Okay so I think each chapter deserves a whole podcast episode to dissect which can be found here? Today I am talking about chapter 6, Woman as Witch: Carrie. Just to keep up the 'witchy' theme of course.
One really interesting thing about this book is that it summarises something that every other book I’ve read about gender in horror film has tried to suggest. The idea of a woman becoming more monstrous the less maternal she is.
If Tyler Durden was a woman, she’d be the most horrifying thing to hit film screens.
This idea is then fleshed out and linked back to witchcraft, especially in the satanic panic of the medieval times, stemming from male anxiety. This feminine energy and power was manifested through male anxiety surrounding women's bodies, sexuality, and power. (Basically big dick energy was given the uno reverse card)

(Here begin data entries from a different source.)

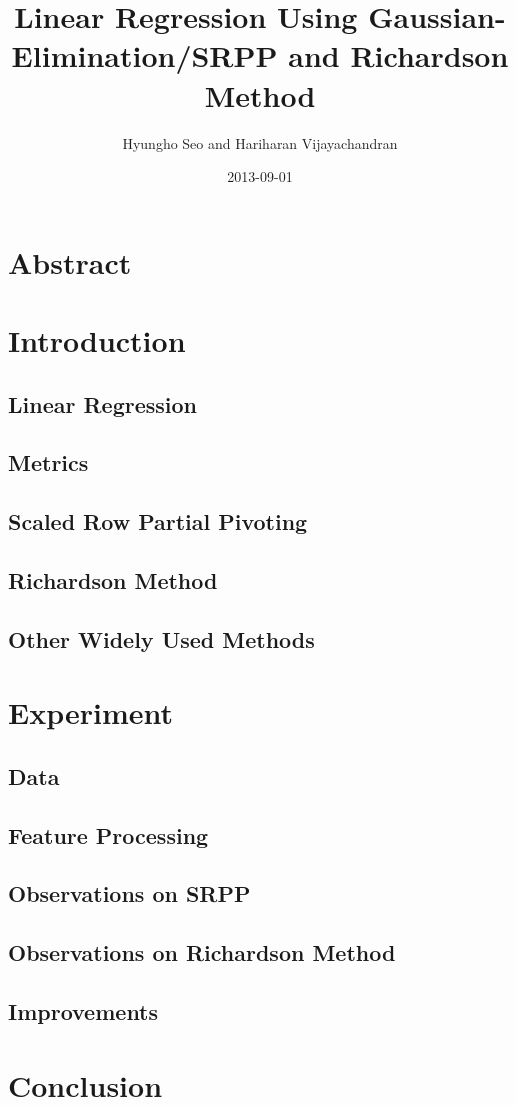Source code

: \documentclass{article}
\title{Linear Regression Using Gaussian-Elimination/SRPP and Richardson Method}
\date{2013-09-01}
\author{Hyungho Seo and Hariharan Vijayachandran}
\begin{document}
\maketitle
{}
\newpage
{}

\section{Abstract}


\section{Introduction}
\subsection{Linear Regression}
\subsection{Metrics}
\subsection{Scaled Row Partial Pivoting}
\subsection{Richardson Method}
\subsection{Other Widely Used Methods}
\section{Experiment}
\subsection{Data}
\subsection{Feature Processing}
\subsection{Observations on SRPP}
\subsection{Observations on Richardson Method}
\subsection{Improvements}
\section{Conclusion}
\end{document}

Birth and a woman’s reproductive system made men so unsure that they demonised us, and those midwives and healers that passed their knowledge down and used herbs and understood a woman’s body during childbirth were the ones targeted first.
Everything from a woman’s cycle following the lunar calendar to the fact that a woman would bleed caused men in a pre-educated and 'woke' society to freak out and blame Satan. This insecurity, as we know, had devastating effects.

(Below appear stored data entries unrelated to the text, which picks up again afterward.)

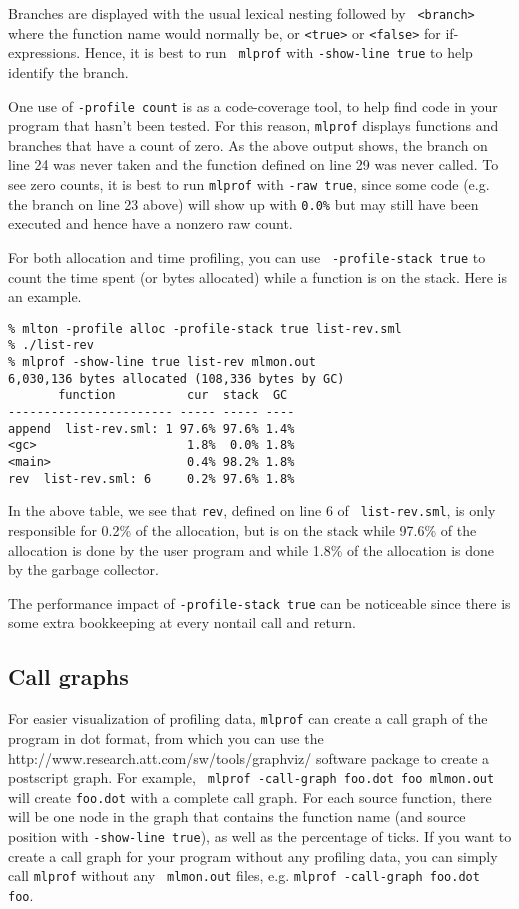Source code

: Branches are displayed with the usual lexical nesting followed by {\tt
<branch>} where the function name would normally be, or {\tt <true>}
or {\tt <false>} for if-expressions.  Hence, it is best to run {\tt
mlprof} with {\tt -show-line true} to help identify the branch.

One use of {\tt -profile count} is as a code-coverage tool, to help
find code in your program that hasn't been tested.  For this reason,
{\tt mlprof} displays functions and branches that have a count of
zero.  As the above output shows, the branch on line 24 was never
taken and the function defined on line 29 was never called.  To see
zero counts, it is best to run {\tt mlprof} with {\tt -raw true},
since some code (e.g. the branch on line 23 above) will show up with
{\tt 0.0\%} but may still have been executed and hence have a nonzero
raw count.
%

For both allocation and time profiling, you can use {\tt
-profile-stack true} to count the time spent (or bytes allocated)
while a function is on the stack.  Here is an example.

\begin{verbatim}
% mlton -profile alloc -profile-stack true list-rev.sml
% ./list-rev
% mlprof -show-line true list-rev mlmon.out
6,030,136 bytes allocated (108,336 bytes by GC)
       function          cur  stack  GC 
----------------------- ----- ----- ----
append  list-rev.sml: 1 97.6% 97.6% 1.4%
<gc>                     1.8%  0.0% 1.8%
<main>                   0.4% 98.2% 1.8%
rev  list-rev.sml: 6     0.2% 97.6% 1.8%
\end{verbatim}
%
In the above table, we see that {\tt rev}, defined on line 6 of {\tt
list-rev.sml}, is only responsible for 0.2\% of the allocation, but is
on the stack while 97.6\% of the allocation is done by the user
program and while 1.8\% of the allocation is done by the garbage
collector.

The performance impact of {\tt -profile-stack true} can be noticeable
since there is some extra bookkeeping at every nontail call and
return.
%
\subsection{Call graphs}

For easier visualization of profiling data, {\tt mlprof} can create a
call graph of the program in dot format, from which you can use the
		  {http://www.research.att.com/sw/tools/graphviz/}
software package to create a postscript graph.  For example, {\tt
mlprof -call-graph foo.dot foo mlmon.out} will create {\tt foo.dot}
with a complete call graph.  For each source function, there will be
one node in the graph that contains the function name (and source
position with {\tt -show-line true}), as well as the percentage of
ticks.  If you want to create a call graph for your program without
any profiling data, you can simply call {\tt mlprof} without any {\tt
mlmon.out} files, e.g. {\tt mlprof -call-graph foo.dot foo}.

Anyway, here are some of my favourite points:
Witches have not always been demonised; one of the first negative reps in the media was The Wizard of Oz in 1939, then in 1943 the film The Seventh Victim bought forward the witch as a figure of terror. In 1962 in the film Burn Witch Burn! She was represented as the central monster for the first time.

In real life the accused witch was often known as her healer and most often as a midwife, names translating to her gatherer and wise woman were commonly tacked onto their names or titles. PREGNANCY and NEW LIFE have a direct link to the witch’s origin and first accusation, this idea that a woman can give life made men anxious in a pre-educated world, the Christian church feared this mystical power before Satanism.
The witch is found represented in patriarchal discourses as an implacable enemy of the symbolic order; she unsettles boundaries between the rational and irrational, she wreaks destruction on a community. Her evil powers are part of her feminine nature, this also links to this idea that she is closer to nature than the man and can control natural disasters.
Menstruation is often symbolic to the manifestation of power, yet the endings of films like Carrie (1976) and The Exorcist (1973) have a lot more substance. Vivian Shobchak claims that Carrie and Regan both bleed and it represents an apocalyptic feminine explosion of the frustrated desire to speak.

Carrie is an example of feminine monstrosity linking to the female reproductive system and following the theory that films like to see that the sins of women are inherited. The link between Carrie, her powers, and blood is a draw on superstitious notions about the powers of menstrual blood; the touch of a menstruating woman could sour wine, rust iron, blunt knives and killing crops. This is similar to what witches would be accused of, causing storms and souring milk.
This book breaks down the origins as women as villains in current and contemporary media. I have only looked at one chapter in this post but I understand and support the theories that Creed suggests and presents through psychoanalysis. Understanding the witch trials of the 14th century is key in understanding contemporary representations and demonisation.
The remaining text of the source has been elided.